Partirei non da un solo punto di riferimento bensì da due diversi princìpi. L’Europa ha stabilito l’obiettivo di arrivare alla neutralità climatica al 2050. I nostri membri – Fuels Europe ne ha 40 – hanno deciso di essere coerenti con quell’obiettivo e di contribuire a contenere l’aumento della temperatura globale al tetto di 1,5 gradi.

In che modo raggiungere questa neutralità?

Nel 2018 la Commissione Ue aveva presentato lo studio Clean planet for all. Delineava diversi percorsi possibili. Noi abbiamo accolto l’indicazione e abbiamo lavorato su Clean fluels for all. Il fatto è che noi incidiamo sul mondo del trasporto; i carburanti sono il 60% della produzione media di una raffineria. Il resto sono prodotti per la filiera industriale come le materie prime per la petrolchimica, i bitumi, i lubrificanti e così via.

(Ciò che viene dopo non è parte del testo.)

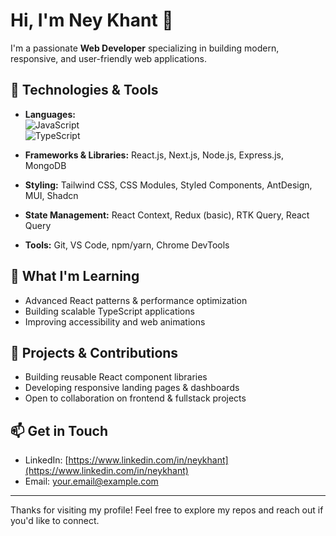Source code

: 
# Hi, I'm Ney Khant 👋

I'm a passionate **Web Developer** specializing in building modern, responsive, and user-friendly web applications.

## 🚀 Technologies & Tools

- **Languages:**  
![JavaScript](https://img.shields.io/badge/JavaScript-%23F7DF1E.svg?style=for-the-badge&logo=javascript&logoColor=black)  
![TypeScript](https://img.shields.io/badge/TypeScript-%230078D6.svg?style=for-the-badge&logo=typescript&logoColor=white)
 
- **Frameworks & Libraries:** React.js, Next.js, Node.js, Express.js, MongoDB  
- **Styling:** Tailwind CSS, CSS Modules, Styled Components, AntDesign, MUI, Shadcn  
- **State Management:** React Context, Redux (basic), RTK Query, React Query  
- **Tools:** Git, VS Code, npm/yarn, Chrome DevTools

## 🌱 What I'm Learning

- Advanced React patterns & performance optimization  
- Building scalable TypeScript applications  
- Improving accessibility and web animations  

## 💼 Projects & Contributions

- Building reusable React component libraries  
- Developing responsive landing pages & dashboards  
- Open to collaboration on frontend & fullstack projects  

## 📫 Get in Touch

- LinkedIn: [https://www.linkedin.com/in/neykhant](https://www.linkedin.com/in/neykhant)  
- Email: your.email@example.com  

---

Thanks for visiting my profile! Feel free to explore my repos and reach out if you'd like to connect.


<!--
**neykhant/neykhant** is a ✨ _special_ ✨ repository because its `README.md` (this file) appears on your GitHub profile.

Here are some ideas to get you started:

- 🔭 I’m currently working on ...
- 🌱 I’m currently learning ...
- 👯 I’m looking to collaborate on ...
- 🤔 I’m looking for help with ...
- 💬 Ask me about ...
- 📫 How to reach me: ...
- 😄 Pronouns: ...
- ⚡ Fun fact: ...
-->
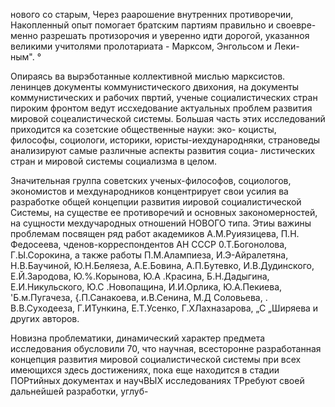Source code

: нового со старым, Через раарошение внутренних противоречии,
Накопленный опыт помогает братским партиям правильно и своевре-
менно разрешать протизорочия и уверенно идти дорогой, указанноя
великими учитолями пролотариата - Марксом, Энгольсом и Леки-
ным". °

Опираясь ва вырэботанные коллективной мислью марксистов.
ленинцев документы коммунистического двихония, на документы
коммунистических и рабочих пвртий, ученые социалистических
стран пироким фронтом ведут иссхедование актуальных проблем
развития мировой соцеалистической системы. Большая часть этих
исследований приходится ка созетские общественные науки: эко-
коцисты, философы, социологи, историки, юристы-иехдународняки,
страноведы анализируют самые различные аспекты развития социа-
листических стран и мировой системы социализма в целом.

Значительная грулпа советских ученых-философов, социологов, экономистов и мехдународников концентрирует свои усилия ва разработке общей концепции развития иировой социалистической Системы, на существе ее противоречий и основных закономерностей, на сущности мехдучародных отношений НОВОГО типа. Этиы важины проблемам посвящен ряд работ академиков А.М.Руиязицева, П.Н. Федосеева, чденов-корреспондентов АН СССР 0.Т.Богонолова, Г.Ы.Сорокина, а также работы П.М.Алампиеза, И.Э-Айралетяна, Н.В.Баучиной, Ю.Н.Беляеза, А.Е.Бовина, А.П.Бутевко, И.В.Дудинского, Е.Й.Зародова, Ю.%.Корынова, Ю.А .Красина, Б.Н.Дадыгина, Е.И.Никульского, Ю.С .Новопащина, И.И.Орлика, Ю.А.Пекиева, 'Б.м.Пугачеза, {.П.Санакоева, и.В.Сенина, М.Д Соловьева, . В.В.Суходееза, Г.ИТункина, Е.Т.Усенко, Г.ХЛахназарова, „С „Ширяева и других авторов.

Новизна проблематики, динамический характер предмета исследования обусловили 70, что научная, всесторонне разработанная концепция развития мировой социалистической системы при всех имеющихся здесь достижениях, пока еще находится в стадии ПОРтийных документах и научВЫХ исследованиях ТРребуют своей дальнейшей разработки, углуб-

[^1]:"Материалы XXIV съезда КПСС". 1971, стр.1З-14.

Qual è il vostro secondo punto di riferimento?

Il secondo concetto su cui lavoriamo è il low carbon liquid fuels, che possiamo tradurre: carburanti liquidi a bassa emissione netta di CO2. La riduzione della domanda di carburanti produrrà un eccesso di capacità di produzione e di raffinazione di carburanti fossili. Ciò imporrà al settore di riconvertire. Bisognerà puntare sull’idrogeno verde, ecologico, e sull’idrogeno “verde” o “blu”, cioè estratto dall’acqua o dal metano; realizzare bioraffinerie e impianti di carburanti da rifiuti, sviluppare carburanti sintetici.

Che cos’è questo carburante?

Il carburante convenzionale, quello che rappresenta il 95% dei carburanti disponibili sul mercato, proviene dal petrolio. È di origine fossile.

Se vogliamo arrivare a un trasporto neutrale dal punto di vista delle emissioni di anidride carbonica, dobbiamo fare in modo che quel carburante derivi non da giacimenti fossili bensì da carbonio riciclato, cioè carbonio che è stato tolto dall’atmosfera o dai rifiuti, in modo che, quando questo carburante verrà bruciato in un motore, darà luogo a una CO2 pari a quella che era stata sottratta all’atmosfera.

Bartelloni, nel ciclo dei carburanti non ci sono solamente le emissioni dei motori.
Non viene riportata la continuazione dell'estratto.